Proving existence of a periodic orbit

Question

I'd like to show that there is a periodic orbit for the system $$ x' =20-x-\frac{4xy}{1+x^{2}}, y'=3x\left(1-\frac{y}{1+x^{2}}\right)$$ in the upper right quadrant. To do this, I would like to use the Poincare-Bendixson theorem.

The only fixed point occurs at $(4,17)$ and it is repelling. I was able to find an outer rectangle which is positively invariant and would contain the inner periodic orbit. It contains the fixed point, and so as usual we need to find an inner contour where trajectories that start on it always leave in order to use PB.

My question is, how I can find an inner contour to form a positively invariant set that does not contain the fixed point and has this property?

The usual Lyapunov function $(x-4)^2 + (y-17)^2$ does not work, since the derivative is not always positive.

It was suggested to me that I use the linearized system to obtain an elliptical contour which will work, but I am not sure how to do this at all.

Any help with this question would be appreciated.

Answer 1

In principle, the fact that the equilibrium is repelling (as shown by linearization) is already enough to tell you that there exists such a curve.

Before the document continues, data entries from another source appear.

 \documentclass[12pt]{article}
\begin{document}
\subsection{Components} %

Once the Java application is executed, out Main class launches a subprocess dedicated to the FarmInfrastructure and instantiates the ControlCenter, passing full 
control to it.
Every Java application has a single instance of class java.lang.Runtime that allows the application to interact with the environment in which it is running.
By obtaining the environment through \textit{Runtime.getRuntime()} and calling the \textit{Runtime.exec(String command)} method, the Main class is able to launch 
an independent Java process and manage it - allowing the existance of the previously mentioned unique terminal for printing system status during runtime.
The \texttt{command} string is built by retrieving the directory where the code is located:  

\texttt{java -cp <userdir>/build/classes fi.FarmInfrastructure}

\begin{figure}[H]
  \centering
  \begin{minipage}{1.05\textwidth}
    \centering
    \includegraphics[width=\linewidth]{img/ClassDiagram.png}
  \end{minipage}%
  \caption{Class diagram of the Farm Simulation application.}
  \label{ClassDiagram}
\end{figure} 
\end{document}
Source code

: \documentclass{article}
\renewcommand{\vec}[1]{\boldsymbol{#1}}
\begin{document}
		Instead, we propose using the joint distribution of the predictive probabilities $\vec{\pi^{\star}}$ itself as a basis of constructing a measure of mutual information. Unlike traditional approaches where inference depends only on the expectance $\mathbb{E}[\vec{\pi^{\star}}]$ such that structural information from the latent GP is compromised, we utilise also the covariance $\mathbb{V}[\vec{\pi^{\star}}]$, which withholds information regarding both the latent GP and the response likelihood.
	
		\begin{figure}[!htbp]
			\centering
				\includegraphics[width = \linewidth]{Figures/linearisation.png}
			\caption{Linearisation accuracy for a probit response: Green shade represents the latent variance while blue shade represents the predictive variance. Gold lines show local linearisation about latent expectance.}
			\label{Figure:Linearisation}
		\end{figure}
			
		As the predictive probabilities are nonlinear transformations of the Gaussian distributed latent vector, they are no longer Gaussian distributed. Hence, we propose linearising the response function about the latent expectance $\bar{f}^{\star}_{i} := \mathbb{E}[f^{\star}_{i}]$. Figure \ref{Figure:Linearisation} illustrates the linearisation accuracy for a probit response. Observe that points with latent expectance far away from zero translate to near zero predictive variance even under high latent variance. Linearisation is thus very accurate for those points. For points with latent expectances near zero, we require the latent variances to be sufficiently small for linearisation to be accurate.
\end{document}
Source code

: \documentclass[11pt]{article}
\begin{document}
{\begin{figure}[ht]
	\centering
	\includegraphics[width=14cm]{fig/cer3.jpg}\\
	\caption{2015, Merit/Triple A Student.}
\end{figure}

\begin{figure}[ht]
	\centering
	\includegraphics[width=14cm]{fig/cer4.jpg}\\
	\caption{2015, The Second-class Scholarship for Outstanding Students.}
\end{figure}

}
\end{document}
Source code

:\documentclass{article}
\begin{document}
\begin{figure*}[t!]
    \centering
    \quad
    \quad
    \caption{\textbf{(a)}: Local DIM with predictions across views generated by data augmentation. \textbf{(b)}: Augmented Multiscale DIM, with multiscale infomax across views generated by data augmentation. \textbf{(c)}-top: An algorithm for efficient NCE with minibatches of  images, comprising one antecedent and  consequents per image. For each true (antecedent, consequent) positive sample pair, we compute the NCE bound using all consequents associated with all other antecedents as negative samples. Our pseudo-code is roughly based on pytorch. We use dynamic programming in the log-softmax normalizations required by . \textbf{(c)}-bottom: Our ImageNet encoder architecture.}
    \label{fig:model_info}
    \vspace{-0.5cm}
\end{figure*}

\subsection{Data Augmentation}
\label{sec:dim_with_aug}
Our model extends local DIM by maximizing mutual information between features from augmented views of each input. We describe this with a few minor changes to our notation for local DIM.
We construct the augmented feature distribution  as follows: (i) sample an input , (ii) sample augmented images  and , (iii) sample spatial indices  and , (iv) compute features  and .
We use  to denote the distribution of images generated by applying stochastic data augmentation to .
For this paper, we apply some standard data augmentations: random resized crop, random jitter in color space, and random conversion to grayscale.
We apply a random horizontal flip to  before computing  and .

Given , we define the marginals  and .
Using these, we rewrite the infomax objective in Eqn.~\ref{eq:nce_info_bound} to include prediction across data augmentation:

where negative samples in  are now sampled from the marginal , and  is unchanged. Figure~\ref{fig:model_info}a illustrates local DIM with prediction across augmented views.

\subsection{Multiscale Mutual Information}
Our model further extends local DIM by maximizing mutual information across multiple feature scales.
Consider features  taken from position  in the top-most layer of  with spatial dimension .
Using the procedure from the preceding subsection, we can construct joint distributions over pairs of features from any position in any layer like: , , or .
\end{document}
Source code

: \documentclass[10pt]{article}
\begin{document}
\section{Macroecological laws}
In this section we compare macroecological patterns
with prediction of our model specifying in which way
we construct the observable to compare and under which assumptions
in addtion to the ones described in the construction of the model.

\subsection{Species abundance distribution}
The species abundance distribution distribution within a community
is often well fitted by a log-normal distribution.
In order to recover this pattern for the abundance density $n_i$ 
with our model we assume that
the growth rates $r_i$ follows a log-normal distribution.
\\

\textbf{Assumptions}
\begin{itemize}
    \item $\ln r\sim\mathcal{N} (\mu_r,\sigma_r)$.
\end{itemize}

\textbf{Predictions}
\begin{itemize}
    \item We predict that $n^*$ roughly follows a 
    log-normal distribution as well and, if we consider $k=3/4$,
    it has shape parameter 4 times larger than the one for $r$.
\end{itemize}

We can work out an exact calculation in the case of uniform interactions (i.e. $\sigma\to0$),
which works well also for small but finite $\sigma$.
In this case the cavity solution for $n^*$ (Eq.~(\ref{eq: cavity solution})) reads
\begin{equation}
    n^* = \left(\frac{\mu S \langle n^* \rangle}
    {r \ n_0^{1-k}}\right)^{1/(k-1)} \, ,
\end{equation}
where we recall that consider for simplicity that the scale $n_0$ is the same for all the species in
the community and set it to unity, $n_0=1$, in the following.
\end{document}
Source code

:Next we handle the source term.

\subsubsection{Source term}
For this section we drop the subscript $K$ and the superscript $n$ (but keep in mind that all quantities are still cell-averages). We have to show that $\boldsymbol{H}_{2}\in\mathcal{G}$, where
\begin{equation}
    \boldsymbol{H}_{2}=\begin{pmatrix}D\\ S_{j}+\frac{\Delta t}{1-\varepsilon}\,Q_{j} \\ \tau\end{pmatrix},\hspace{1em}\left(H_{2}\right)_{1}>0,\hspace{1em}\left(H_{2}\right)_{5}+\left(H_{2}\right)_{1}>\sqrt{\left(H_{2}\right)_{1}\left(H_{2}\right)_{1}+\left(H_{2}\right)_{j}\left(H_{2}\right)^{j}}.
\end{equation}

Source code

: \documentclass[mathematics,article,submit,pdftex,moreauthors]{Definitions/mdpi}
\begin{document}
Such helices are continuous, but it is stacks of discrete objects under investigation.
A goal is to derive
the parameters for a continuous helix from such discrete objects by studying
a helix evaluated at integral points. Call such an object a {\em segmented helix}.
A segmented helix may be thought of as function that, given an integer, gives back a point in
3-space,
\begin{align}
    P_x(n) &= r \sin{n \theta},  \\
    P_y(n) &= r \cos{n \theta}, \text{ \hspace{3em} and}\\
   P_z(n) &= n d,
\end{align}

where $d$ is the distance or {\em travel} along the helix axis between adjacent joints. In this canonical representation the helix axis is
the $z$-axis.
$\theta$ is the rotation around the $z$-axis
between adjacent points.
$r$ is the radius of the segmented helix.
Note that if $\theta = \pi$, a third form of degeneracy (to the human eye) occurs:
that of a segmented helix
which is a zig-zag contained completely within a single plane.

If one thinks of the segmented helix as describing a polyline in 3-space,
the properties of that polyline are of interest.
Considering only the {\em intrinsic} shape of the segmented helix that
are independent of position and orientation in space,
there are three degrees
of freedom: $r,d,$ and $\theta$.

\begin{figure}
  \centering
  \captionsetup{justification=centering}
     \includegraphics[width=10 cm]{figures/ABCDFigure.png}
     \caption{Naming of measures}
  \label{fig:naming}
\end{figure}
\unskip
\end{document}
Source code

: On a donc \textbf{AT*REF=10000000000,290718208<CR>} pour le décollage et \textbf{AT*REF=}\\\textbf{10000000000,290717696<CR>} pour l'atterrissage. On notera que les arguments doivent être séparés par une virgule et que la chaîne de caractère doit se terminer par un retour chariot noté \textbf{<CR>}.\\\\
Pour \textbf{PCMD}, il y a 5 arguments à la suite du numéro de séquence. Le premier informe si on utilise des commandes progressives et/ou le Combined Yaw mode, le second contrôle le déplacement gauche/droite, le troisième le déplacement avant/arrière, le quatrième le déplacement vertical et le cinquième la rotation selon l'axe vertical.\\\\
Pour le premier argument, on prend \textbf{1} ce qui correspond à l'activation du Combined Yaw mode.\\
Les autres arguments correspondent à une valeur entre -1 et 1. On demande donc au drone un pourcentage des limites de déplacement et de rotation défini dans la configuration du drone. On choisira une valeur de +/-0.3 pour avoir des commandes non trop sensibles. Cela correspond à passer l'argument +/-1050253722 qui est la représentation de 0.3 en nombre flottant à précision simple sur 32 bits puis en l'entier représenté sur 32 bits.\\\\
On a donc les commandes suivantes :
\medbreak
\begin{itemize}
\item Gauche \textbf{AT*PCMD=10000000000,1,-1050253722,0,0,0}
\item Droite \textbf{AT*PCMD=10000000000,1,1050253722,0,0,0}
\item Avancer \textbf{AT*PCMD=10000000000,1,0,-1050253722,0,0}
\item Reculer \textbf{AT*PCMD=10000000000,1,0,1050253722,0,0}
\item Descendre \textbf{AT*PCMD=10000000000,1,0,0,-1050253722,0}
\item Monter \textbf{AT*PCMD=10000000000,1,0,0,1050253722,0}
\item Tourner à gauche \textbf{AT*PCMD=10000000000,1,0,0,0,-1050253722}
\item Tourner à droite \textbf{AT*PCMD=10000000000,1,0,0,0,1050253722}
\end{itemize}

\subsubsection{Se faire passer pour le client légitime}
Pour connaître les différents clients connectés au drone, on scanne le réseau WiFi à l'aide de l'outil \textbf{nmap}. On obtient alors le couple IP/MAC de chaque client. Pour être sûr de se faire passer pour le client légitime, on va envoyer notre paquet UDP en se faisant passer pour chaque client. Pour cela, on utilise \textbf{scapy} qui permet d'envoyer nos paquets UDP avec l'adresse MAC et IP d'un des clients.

But if you really want to find the curve explicitly, you can use the Lyapunov equation to compute a $V$ that works.

The Jacobian matrix of the system at the equilibrium point $(4,17)$ is $\tfrac{1}{17} A$, where $$ A = \begin{pmatrix} 43 & -16 \\ 96 & -12 \end{pmatrix} . $$ Now pick some positive definite symmetric $2 \times 2$-matrix $Q$, and solve the Lyapunov equation $$ A^T P + P A = Q $$ for the unknown symmetric $2 \times 2$-matrix $P$. The numbers may become slightly horrible, depending on your choice of $Q$, but I played around with Mathematica a bit and found that $$ Q = \begin{pmatrix} 4 & 1 \\ 1 & 5 \end{pmatrix} $$ happens to give the reasonably simple solution $$ P = \frac{1}{744} \begin{pmatrix} 624 & -264 \\ -264 & 197 \end{pmatrix} , $$ which is positive definite. Shift the coordinates by letting $(h,k)=(x,y)-(4,17)$, so that the equilibrium is at $(h,k)=(0,0)$, and take $$ V(h,k) = 624 h^2 - 528 hk + 197 k^2 , $$ as the matrix $P$ tells you. Then the Maclaurin expansion of $\dot V$ will be a positive constant times $4 h^2 + 2hk + 5 k^2$ (the positive definite quadratic form corresponding to $Q$) plus higher-order terms, and hence $\dot V > 0$ in some punctured neighbourhood of the equilibrium. So an ellipse $V(h,k)=C$ with $C>0$ small enough will be the curve that you seek. (Of course, if you want to know how small $C$ needs to be, then you must bound the higher-order terms somehow.)